> **PROMPT**: Read through the records. Copy each line that has the word "cref".

> **GIVEN DATA**:
-*-
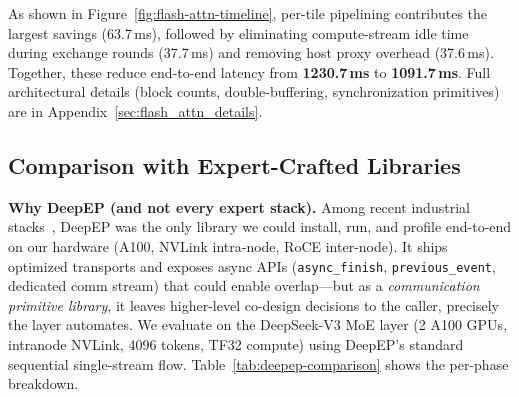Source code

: As shown in Figure~\ref{fig:flash-attn-timeline}, per-tile pipelining contributes the largest savings (63.7\,ms), followed by eliminating compute-stream idle time during exchange rounds (37.7\,ms) and removing host proxy overhead (37.6\,ms). Together, these reduce end-to-end latency from \textbf{1230.7\,ms} to \textbf{1091.7\,ms}. Full architectural details (block counts, double-buffering, synchronization primitives) are in Appendix~\ref{sec:flash_attn_details}.


\vspace{-3pt}
\subsection{Comparison with Expert-Crafted Libraries}
\vspace{-3pt}
\label{sec:deepep-comparison}

\noindent\textbf{Why DeepEP (and not every expert stack).}
Among recent industrial stacks~\cite{deepep2025, chang2024flux, licker2025rdmap2p}, DeepEP was the only library we could install, run, and profile end-to-end on our hardware (A100, NVLink intra-node, RoCE inter-node). It ships optimized transports and exposes async APIs (\texttt{async\_finish}, \texttt{previous\_event}, dedicated comm stream) that could enable overlap---but as a \emph{communication primitive library}, it leaves higher-level co-design decisions to the caller, precisely the layer \cufuse{} automates. We evaluate on the DeepSeek-V3 MoE layer (2 A100 GPUs, intranode NVLink, 4096 tokens, TF32 compute) using DeepEP's standard sequential single-stream flow. Table~\ref{tab:deepep-comparison} shows the per-phase breakdown.

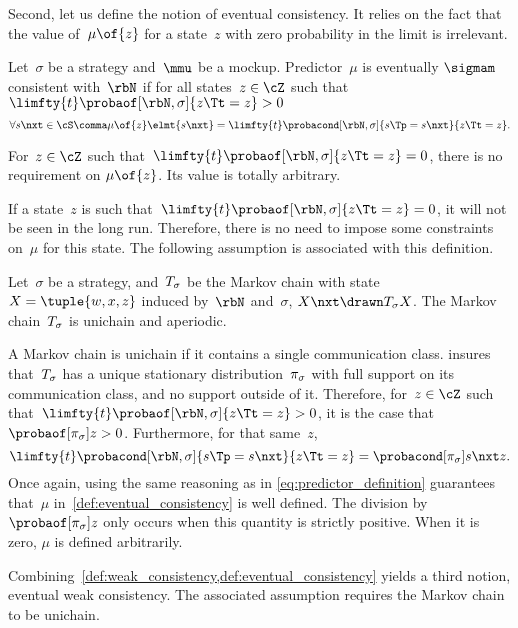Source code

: Second, let us define the notion of eventual consistency.
It relies on the fact that the value of~\(\mu \of{z}\) for a state~\(z\) with zero probability in the limit is irrelevant.

\begin{definition}
\label{def:eventual_consistency}
Let~\(\sigma\) be a strategy and~\(\mmu\) be a mockup.
Predictor~\(\mu\) is eventually \(\sigmam\) consistent with~\(\rbN\) if for all states~\(z \in \cZ\) such that \(\limfty{t} \probaof[\rbN, \sigma]{z\Tt = z} > 0\)
\[
\forall s\nxt \in \cS\comma \mu \of{z} \elmt{s\nxt} = \limfty{t} \probacond[\rbN, \sigma]{s\Tp = s\nxt}{z\Tt = z}.
\]

For~\(z \in \cZ\) such that~\(\limfty{t} \probaof[\rbN, \sigma]{z\Tt = z} = 0\), there is no requirement on \(\mu \of {z}\).
Its value is totally arbitrary.
\end{definition}

If a state~\(z\) is such that~\(\limfty{t} \probaof[\rbN, \sigma]{z\Tt = z} = 0\), it will not be seen in the long run.
Therefore, there is no need to impose some constraints on~\(\mu\) for this state.
The following assumption is associated with this definition.

\begin{assumption}
\label{ass:eventual_ergodicity}
Let~\(\sigma\) be a strategy, and~\(T_{\sigma}\) be the Markov chain with state~\(X = \tuple{w, x, z}\) induced by~\(\rbN\) and~\(\sigma\), \(X\nxt \drawn T\strat{\sigma} X\).
The Markov chain~\(T_{\sigma}\) is unichain and aperiodic.
\end{assumption}

A Markov chain is unichain if it contains a single communication class.
 insures that~\(T_{\sigma}\) has a unique stationary distribution~\(\pi_{\sigma}\) with full support on its communication class, and no support outside of it.
Therefore, for~\(z \in \cZ\) such that~\(\limfty{t} \probaof[\rbN, \sigma]{z\Tt = z} > 0\), it is the case that~\(\probaof[\pi\strat{\sigma}]{z} > 0\).
Furthermore, for that same~\(z\),
\[
\limfty{t} \probacond[\rbN, \sigma]{s\Tp = s\nxt}{z\Tt = z} = \probacond[\pi\strat{\sigma}]{s\nxt}{z}.
\]
Once again, using the same reasoning as in \cref{eq:predictor_definition} guarantees that~\(\mu\) in~\cref{def:eventual_consistency} is well defined.
The division by~\(\probaof[\pi\strat{\sigma}]{z}\) only occurs when this quantity is strictly positive.
When it is zero, \(\mu\) is defined arbitrarily.

Combining~\cref{def:weak_consistency,def:eventual_consistency} yields a third notion, eventual weak consistency.
The associated assumption requires the Markov chain to be unichain.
-*-
> **RESULT OF THIS TASK**:
Once again, using the same reasoning as in \cref{eq:predictor_definition} guarantees that~\(\mu\) in~\cref{def:eventual_consistency} is well defined.
Combining~\cref{def:weak_consistency,def:eventual_consistency} yields a third notion, eventual weak consistency.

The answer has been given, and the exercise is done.